In the eye of the law, the Cadillac Lyriq is not an SUV. Ordinarily, that wouldn’t matter; given its two-box shape, ample seating for five plus cargo space, seven inches of ground clearance and 5,600-pound curb weight, we know its an SUV, even if it’s not classified as such. Yet semantics are standing in the way of the most important Cadillac in decades being eligible for the full $7,500 tax credit for electric vehicles. And General Motors is asking the U.S. Treasury to do something about it.
As you may already know, the new regime of EV credits stipulates that only passenger cars that cost less than $55,000 are eligible for discounts, while that cap is raised to $80,000 for SUVs, vans and trucks. The Lyriq begins at $62,990 including destination, but because it isn’t technically an SUV per the government’s antiquated definition, it’s too expensive to qualify, as Reuters reported Friday. You can imagine GM isn’t pleased with this outcome, which is precisely why the company’s been pestering the Treasury to amend its criteria with some common sense:
“We are addressing these concerns with Treasury and hope that forthcoming guidance on vehicle classifications will provide the needed clarity to consumers and dealers, as well as regulators and manufacturers,” GM told Reuters Friday.
U.S. Energy Secretary Jennifer Granholm said at CES late Friday that her agency is working on tax classification issue with Treasury.
“We’re working in a very interlocked way. Our folks and their folks are talking all the time,” Granholm told Automotive News following her CES address. “Our policy office is working directly with Treasury to make sure that this guidance is out and it’s informed by stakeholders.”

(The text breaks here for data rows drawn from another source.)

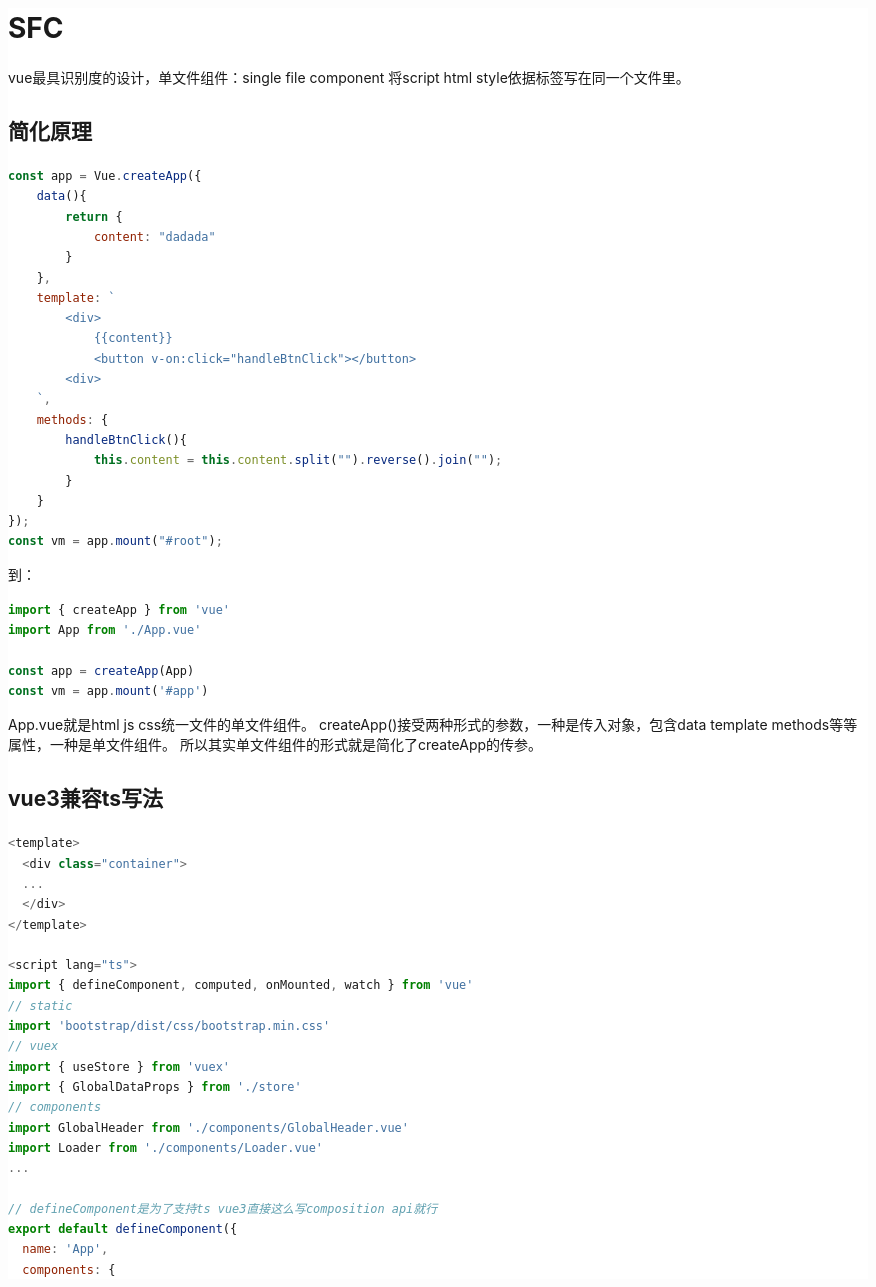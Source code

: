 # SFC
vue最具识别度的设计，单文件组件：single file component
将script html style依据标签写在同一个文件里。

## 简化原理
```js
const app = Vue.createApp({
    data(){
        return {
            content: "dadada"
        }
    },
    template: `
        <div>
            {{content}}
            <button v-on:click="handleBtnClick"></button>
        <div>
    `,
    methods: {
        handleBtnClick(){
            this.content = this.content.split("").reverse().join("");
        }
    }
});
const vm = app.mount("#root");
```
到：
```js
import { createApp } from 'vue'
import App from './App.vue'

const app = createApp(App)
const vm = app.mount('#app')
```
App.vue就是html js css统一文件的单文件组件。
createApp()接受两种形式的参数，一种是传入对象，包含data template methods等等属性，一种是单文件组件。
所以其实单文件组件的形式就是简化了createApp的传参。

## vue3兼容ts写法
```js
<template>
  <div class="container">
  ...
  </div>
</template>

<script lang="ts">
import { defineComponent, computed, onMounted, watch } from 'vue'
// static
import 'bootstrap/dist/css/bootstrap.min.css'
// vuex
import { useStore } from 'vuex'
import { GlobalDataProps } from './store'
// components
import GlobalHeader from './components/GlobalHeader.vue'
import Loader from './components/Loader.vue'
...

// defineComponent是为了支持ts vue3直接这么写composition api就行
export default defineComponent({
  name: 'App',
  components: {
```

Of course, GM isn’t the only EV maker facing this. Certain versions of the Tesla Model Y, Volkswagen ID.4 and Ford Mustang Mach-E also fall wide of SUV designation because they have too few seats, or weigh too little (under 6,000 pounds) or are only front-wheel drive. The Lyriq misses on all of those fronts, even though it rides almost 1.5 inches higher than the Mach-E, is nearly a foot longer and four inches wider. All-wheel-drive, dual motor examples of the Lyriq are set to begin deliveries later this year, but those supposedly don’t pass the arcane SUV sniff test, either.

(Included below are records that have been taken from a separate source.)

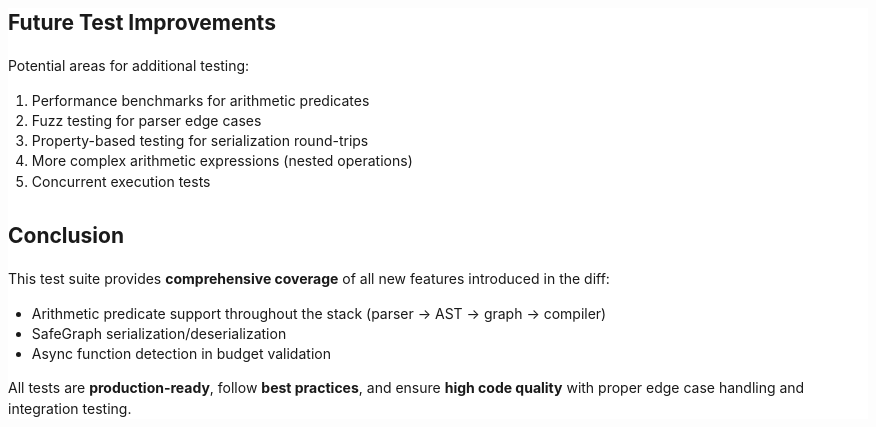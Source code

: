 ## Future Test Improvements

Potential areas for additional testing:
1. Performance benchmarks for arithmetic predicates
2. Fuzz testing for parser edge cases
3. Property-based testing for serialization round-trips
4. More complex arithmetic expressions (nested operations)
5. Concurrent execution tests

## Conclusion

This test suite provides **comprehensive coverage** of all new features introduced in the diff:
- Arithmetic predicate support throughout the stack (parser → AST → graph → compiler)
- SafeGraph serialization/deserialization
- Async function detection in budget validation

All tests are **production-ready**, follow **best practices**, and ensure **high code quality** with proper edge case handling and integration testing.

There’s something painfully ironic about certain emissions-free vehicles being spared discount eligibility specifically because they’re not heavy or inefficient enough. Limiting what vehicles qualify based on MSRP makes a lot of sense; nobody buying a $120,000 Lucid Air needs a $7,500 break. But excluding particular crossovers based on arbitrary, antiquated criteria does nobody any good, when these are ultimately the cars the vast majority of people are buying. As you’d figure, the Treasury doesn’t quite see it that way:
A Treasury spokesperson defended the classifications, saying the agency used fuel economy standards “which are pre-existing — and longstanding — EPA regulations that manufacturers are very familiar with. These standards offer clear criteria for delineating between cars and SUVs.”

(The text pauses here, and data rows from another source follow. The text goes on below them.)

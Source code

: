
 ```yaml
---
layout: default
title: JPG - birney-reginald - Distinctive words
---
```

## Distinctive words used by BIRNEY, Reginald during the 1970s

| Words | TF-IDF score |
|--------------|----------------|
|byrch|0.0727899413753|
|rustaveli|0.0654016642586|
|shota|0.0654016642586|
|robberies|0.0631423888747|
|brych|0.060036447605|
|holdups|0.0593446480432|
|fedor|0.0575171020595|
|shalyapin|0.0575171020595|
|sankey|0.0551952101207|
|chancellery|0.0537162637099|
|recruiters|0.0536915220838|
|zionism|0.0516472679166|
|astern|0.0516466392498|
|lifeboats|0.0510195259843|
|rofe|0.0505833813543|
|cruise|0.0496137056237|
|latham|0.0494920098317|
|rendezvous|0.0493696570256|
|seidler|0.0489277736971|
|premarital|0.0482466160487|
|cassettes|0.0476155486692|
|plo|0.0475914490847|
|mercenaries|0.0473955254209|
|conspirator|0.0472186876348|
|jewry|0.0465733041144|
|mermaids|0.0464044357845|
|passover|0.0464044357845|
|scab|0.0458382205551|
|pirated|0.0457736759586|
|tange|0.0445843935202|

The fact the regulations have been “longstanding” hurts the Treasury’s argument if anything, considering they were drawn up decades before automakers ever seriously considered selling cars without internal-combustion engines to the public. Given that, it’s hard to imagine the EPA ever ratifying sweeping changes to its classifications; an exception might be the best GM can hold out for.